President's speech resorts to fantasy on oil and prices

The state-of-the-union speech Feb. 12 smothered whispers of hope on energy policy with shrieks of delusional ambition.

US President Barack Obama hinted at tapping federal oil and gas royalties to fund research on alternative energy. So would policy on new energy forms swing toward research and away from subsidization? Would funding from royalties replace the oil and gas tax increases Obama proposes every year?

These would be constructive changes. But the president didn’t claim to be altering course. And what he did say was discouraging.

The aim of new energy research, Obama said, would be “to shift our cars and trucks off oil for good.”

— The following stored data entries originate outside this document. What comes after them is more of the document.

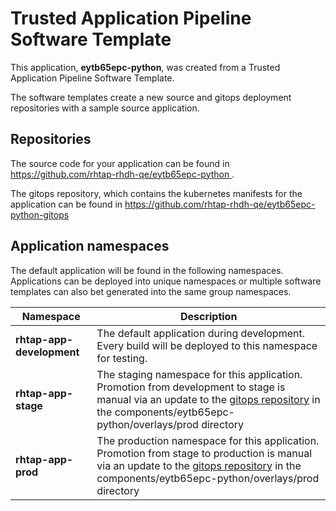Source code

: # Trusted Application Pipeline Software Template

This application, **eytb65epc-python**, was created from a Trusted Application Pipeline Software Template.

The software templates create a new source and gitops deployment repositories with a sample source application. 

## Repositories

The source code for your application can be found in [https://github.com/rhtap-rhdh-qe/eytb65epc-python ](https://github.com/rhtap-rhdh-qe/eytb65epc-python ).
 
The gitops repository, which contains the kubernetes manifests for the application can be found in 
[https://github.com/rhtap-rhdh-qe/eytb65epc-python-gitops ](https://github.com/rhtap-rhdh-qe/eytb65epc-python-gitops ) 

## Application namespaces 

The default application will be found in the following namespaces. Applications can be deployed into unique namespaces or multiple software templates can also bet generated into the same group namespaces.  

|  Namespace   |  Description   |  
| -------- | -------- |   
| **rhtap-app-development** | The default application during development. Every build will be deployed to this namespace for testing. | 
| **rhtap-app-stage** | The staging namespace for this application. Promotion from development to stage is manual via an update to the [gitops repository](https://github.com/rhtap-rhdh-qe/eytb65epc-python-gitops ) in the components/eytb65epc-python/overlays/prod directory |  
| **rhtap-app-prod** | The production namespace for this application. Promotion from stage to production is manual via an update to the [gitops repository](https://github.com/rhtap-rhdh-qe/eytb65epc-python-gitops ) in the components/eytb65epc-python/overlays/prod directory | 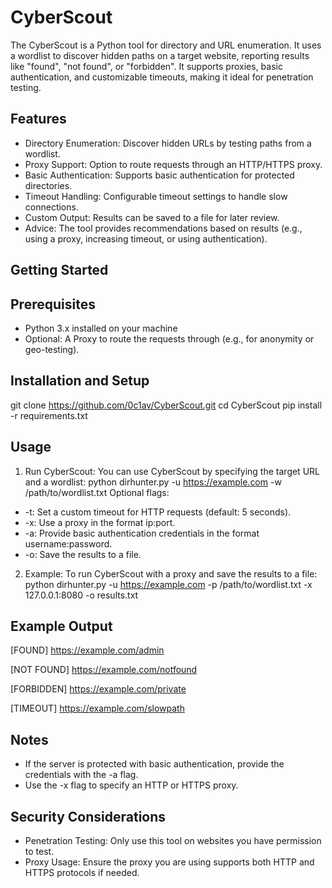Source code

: # CyberScout
The CyberScout is a Python tool for directory and URL enumeration. It uses a wordlist to discover hidden paths on a target website, reporting results like "found", "not found", or "forbidden". It supports proxies, basic authentication, and customizable timeouts, making it ideal for penetration testing.

## Features
- Directory Enumeration: Discover hidden URLs by testing paths from a wordlist.
- Proxy Support: Option to route requests through an HTTP/HTTPS proxy.
- Basic Authentication: Supports basic authentication for protected directories.
- Timeout Handling: Configurable timeout settings to handle slow connections.
- Custom Output: Results can be saved to a file for later review.
- Advice: The tool provides recommendations based on results (e.g., using a proxy, increasing timeout, or using authentication).

## Getting Started
## Prerequisites
- Python 3.x installed on your machine
- Optional: A Proxy to route the requests through (e.g., for anonymity or geo-testing).

## Installation and Setup
git clone https://github.com/0c1av/CyberScout.git
cd CyberScout
pip install -r requirements.txt

## Usage
1. Run CyberScout: You can use CyberScout by specifying the target URL and a wordlist: python dirhunter.py -u https://example.com -w /path/to/wordlist.txt
Optional flags:
- -t: Set a custom timeout for HTTP requests (default: 5 seconds).
- -x: Use a proxy in the format ip:port.
- -a: Provide basic authentication credentials in the format username:password.
- -o: Save the results to a file.
2. Example: To run CyberScout with a proxy and save the results to a file:
  python dirhunter.py -u https://example.com -p /path/to/wordlist.txt -x 127.0.0.1:8080 -o results.txt

## Example Output
[FOUND] https://example.com/admin

[NOT FOUND] https://example.com/notfound

[FORBIDDEN] https://example.com/private

[TIMEOUT] https://example.com/slowpath

## Notes
- If the server is protected with basic authentication, provide the credentials with the -a flag.
- Use the -x flag to specify an HTTP or HTTPS proxy.

## Security Considerations
- Penetration Testing: Only use this tool on websites you have permission to test.
- Proxy Usage: Ensure the proxy you are using supports both HTTP and HTTPS protocols if needed.
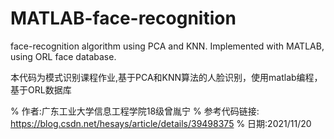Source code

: # MATLAB-face-recognition
face-recognition algorithm using PCA and KNN. Implemented with MATLAB, using ORL face database.

本代码为模式识别课程作业,基于PCA和KNN算法的人脸识别，使用matlab编程，基于ORL数据库

% 作者:广东工业大学信息工程学院18级曾胤宁
% 参考代码链接: https://blog.csdn.net/hesays/article/details/39498375
% 日期:2021/11/20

To accomplish that, he’d need more research than royalties can buy. Oil and gas dominate transportation energy for reasons not easily overcome—and not likely to be overcome soon. History—recent and less so, in the US and elsewhere—shows how costly it is to try to replace oil with other forms of energy, especially in mobile uses.

Why do that, anyway?

To “free our families and businesses from the painful spikes in gas prices we’ve put up with for far too long,” Obama suggested.

The argument here seems to be that oil’s undesirable because gasoline prices fluctuate.

Yet prices of other energy forms change, too. Have any of Obama’s speech writers checked ethanol’s price history?

In fact, the utterances about price spikes and shifting off oil seem designed to appeal to visceral wishes ungrounded in physical or economic reality. They’re rah-rah lines. Who wouldn’t want energy as convenient and cheap as oil that didn’t have oil’s disadvantages? Who wouldn’t want energy prices never to change—unless they start out as high as, say, transport fuels that aren’t oil?

The real world can’t satisfy those desires, and no amount of research will make it do so.

Obama leads by gushing grand ambition. On energy, this approach leans too heavily on popular fantasy, making his agenda, even the possibly practical elements of it, consistently incoherent.